Economist and energy expert Kelvin Emmanuel argued that marketers’ resistance stems from vested interests in maintaining the status quo, where arbitrage and middlemen inflate costs.
Speaking on a national television programme, Mr Emmanuel, who is a co-founder of Dairy Hills, said concerns about the refinery becoming a monopoly are misplaced, pointing instead to systemic inefficiencies that have plagued the sector for decades.
He maintained that the refinery is coming in to address long-standing issues in Nigeria’s fuel distribution system, adding that “the immediate fix is the deployment of CNG-powered trucks to ensure last-mile delivery while avoiding delays caused by existing structural inefficiencies.”

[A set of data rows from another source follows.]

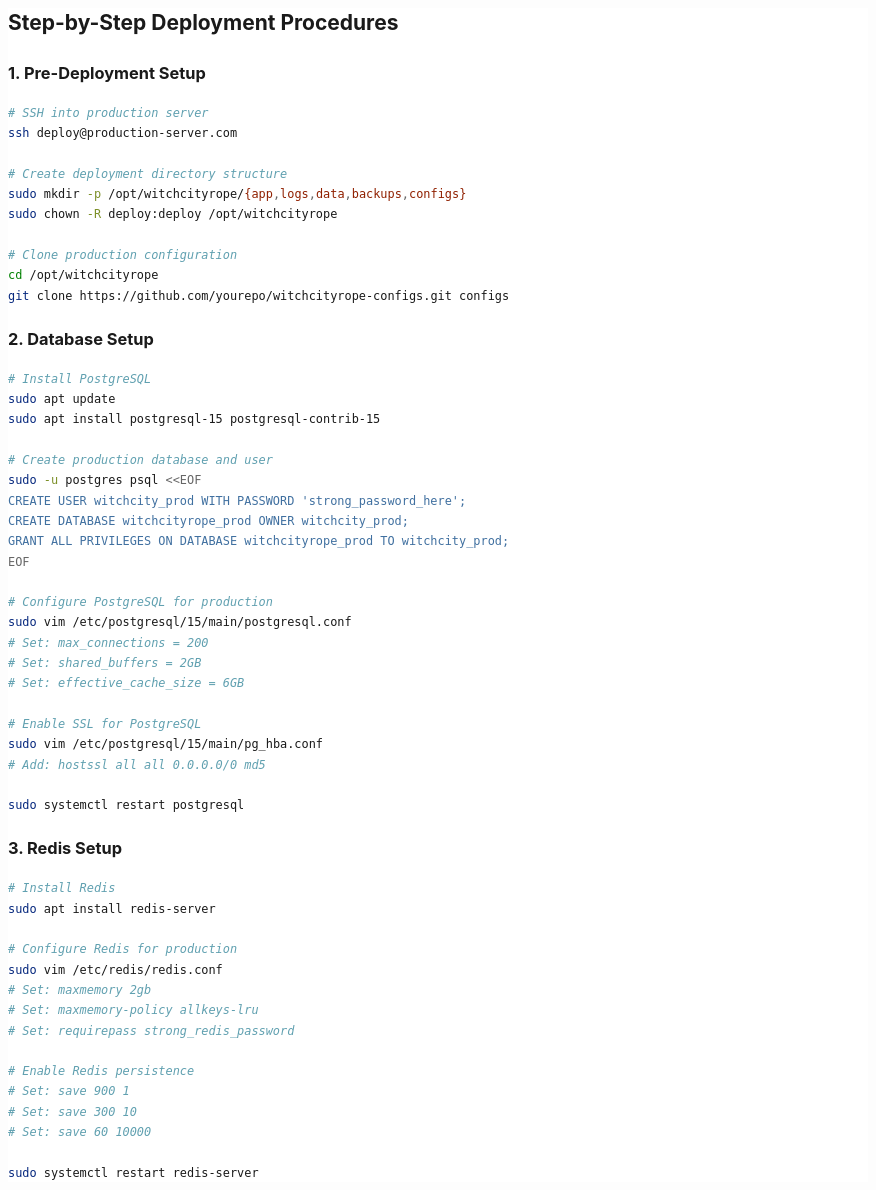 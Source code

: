 ## Step-by-Step Deployment Procedures

### 1. Pre-Deployment Setup

```bash
# SSH into production server
ssh deploy@production-server.com

# Create deployment directory structure
sudo mkdir -p /opt/witchcityrope/{app,logs,data,backups,configs}
sudo chown -R deploy:deploy /opt/witchcityrope

# Clone production configuration
cd /opt/witchcityrope
git clone https://github.com/yourepo/witchcityrope-configs.git configs
```

### 2. Database Setup

```bash
# Install PostgreSQL
sudo apt update
sudo apt install postgresql-15 postgresql-contrib-15

# Create production database and user
sudo -u postgres psql <<EOF
CREATE USER witchcity_prod WITH PASSWORD 'strong_password_here';
CREATE DATABASE witchcityrope_prod OWNER witchcity_prod;
GRANT ALL PRIVILEGES ON DATABASE witchcityrope_prod TO witchcity_prod;
EOF

# Configure PostgreSQL for production
sudo vim /etc/postgresql/15/main/postgresql.conf
# Set: max_connections = 200
# Set: shared_buffers = 2GB
# Set: effective_cache_size = 6GB

# Enable SSL for PostgreSQL
sudo vim /etc/postgresql/15/main/pg_hba.conf
# Add: hostssl all all 0.0.0.0/0 md5

sudo systemctl restart postgresql
```

### 3. Redis Setup

```bash
# Install Redis
sudo apt install redis-server

# Configure Redis for production
sudo vim /etc/redis/redis.conf
# Set: maxmemory 2gb
# Set: maxmemory-policy allkeys-lru
# Set: requirepass strong_redis_password

# Enable Redis persistence
# Set: save 900 1
# Set: save 300 10
# Set: save 60 10000

sudo systemctl restart redis-server
```
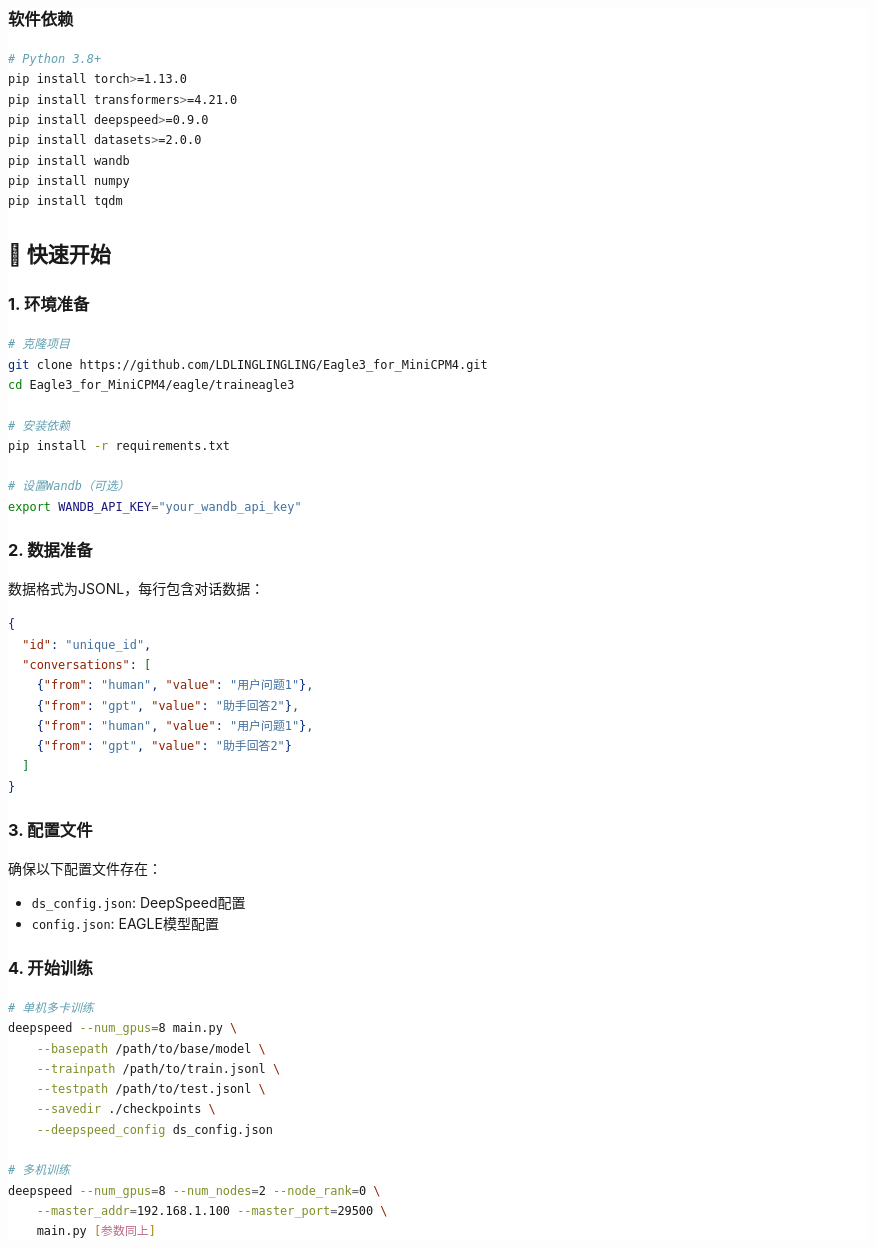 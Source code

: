 ### 软件依赖
```bash
# Python 3.8+
pip install torch>=1.13.0
pip install transformers>=4.21.0
pip install deepspeed>=0.9.0
pip install datasets>=2.0.0
pip install wandb
pip install numpy
pip install tqdm
```

## 🚀 快速开始

### 1. 环境准备
```bash
# 克隆项目
git clone https://github.com/LDLINGLINGLING/Eagle3_for_MiniCPM4.git
cd Eagle3_for_MiniCPM4/eagle/traineagle3

# 安装依赖
pip install -r requirements.txt

# 设置Wandb（可选）
export WANDB_API_KEY="your_wandb_api_key"
```

### 2. 数据准备
数据格式为JSONL，每行包含对话数据：
```json
{
  "id": "unique_id",
  "conversations": [
    {"from": "human", "value": "用户问题1"},
    {"from": "gpt", "value": "助手回答2"},
    {"from": "human", "value": "用户问题1"},
    {"from": "gpt", "value": "助手回答2"}
  ]
}
```

### 3. 配置文件
确保以下配置文件存在：
- `ds_config.json`: DeepSpeed配置
- `config.json`: EAGLE模型配置

### 4. 开始训练
```bash
# 单机多卡训练
deepspeed --num_gpus=8 main.py \
    --basepath /path/to/base/model \
    --trainpath /path/to/train.jsonl \
    --testpath /path/to/test.jsonl \
    --savedir ./checkpoints \
    --deepspeed_config ds_config.json

# 多机训练
deepspeed --num_gpus=8 --num_nodes=2 --node_rank=0 \
    --master_addr=192.168.1.100 --master_port=29500 \
    main.py [参数同上]
```
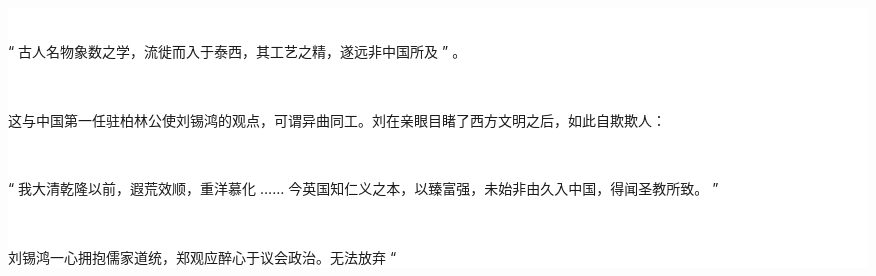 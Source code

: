   </span>
 </p>
 <p class="p1">
  <span class="s1">
  </span>
  <br/>
 </p>
 <p class="p2">
  <span class="s2">
   “
  </span>
  <span class="s1">
   古人名物象数之学，流徙而入于泰西，其工艺之精，遂远非中国所及
  </span>
  <span class="s2">
   ”
  </span>
  <span class="s1">
   。
  </span>
 </p>
 <p class="p1">
  <span class="s1">
  </span>
  <br/>
 </p>
 <p class="p2">
  <span class="s1">
   这与中国第一任驻柏林公使刘锡鸿的观点，可谓异曲同工。刘在亲眼目睹了西方文明之后，如此自欺欺人：
  </span>
 </p>
 <p class="p1">
  <span class="s1">
  </span>
  <br/>
 </p>
 <p class="p2">
  <span class="s2">
   “
  </span>
  <span class="s1">
   我大清乾隆以前，遐荒效顺，重洋慕化
  </span>
  <span class="s2">
   ……
  </span>
  <span class="s1">
   今英国知仁义之本，以臻富强，未始非由久入中国，得闻圣教所致。
  </span>
  <span class="s2">
   ”
  </span>
 </p>
 <p class="p1">
  <span class="s1">
  </span>
  <br/>
 </p>
 <p class="p2">
  <span class="s1">
   刘锡鸿一心拥抱儒家道统，郑观应醉心于议会政治。无法放弃
  </span>
  <span class="s2">
   “ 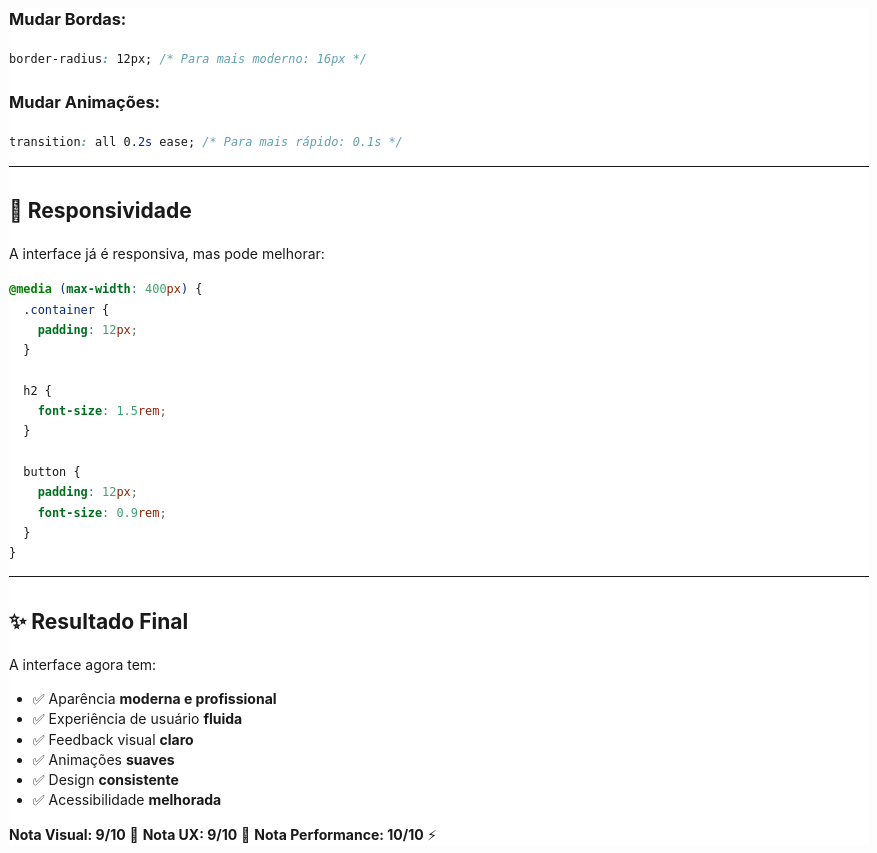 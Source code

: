 ### Mudar Bordas:

```css
border-radius: 12px; /* Para mais moderno: 16px */
```

### Mudar Animações:

```css
transition: all 0.2s ease; /* Para mais rápido: 0.1s */
```

---

## 📱 Responsividade

A interface já é responsiva, mas pode melhorar:

```css
@media (max-width: 400px) {
  .container {
    padding: 12px;
  }

  h2 {
    font-size: 1.5rem;
  }

  button {
    padding: 12px;
    font-size: 0.9rem;
  }
}
```

---

## ✨ Resultado Final

A interface agora tem:

- ✅ Aparência **moderna e profissional**
- ✅ Experiência de usuário **fluida**
- ✅ Feedback visual **claro**
- ✅ Animações **suaves**
- ✅ Design **consistente**
- ✅ Acessibilidade **melhorada**

**Nota Visual: 9/10** 🌟
**Nota UX: 9/10** 🌟
**Nota Performance: 10/10** ⚡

Energy expert Ikechukwu Okafor said the coming on stream of the Dangote Refinery came at a critical time to save the country from the burden of fuel import dependence, and Nigerians should be grateful to the company.
In an interview with Pinnacle Daily, Okafor said it makes no sense to accuse Dangote of monopoly when there is no functional refinery, especially government-owned, producing petroleum products, especially Premium Motor Spirit (PMS).
He decried high fares charged by truckers for conveying petroleum and other products across the country, stating that they usually gang up through unions, even when they have rickety trucks that often break down on the road. “Those opposing Dangote should go and take a loan and match him and import their own trucks too. And besides, they have so many rickety trucks,” Okafor stated.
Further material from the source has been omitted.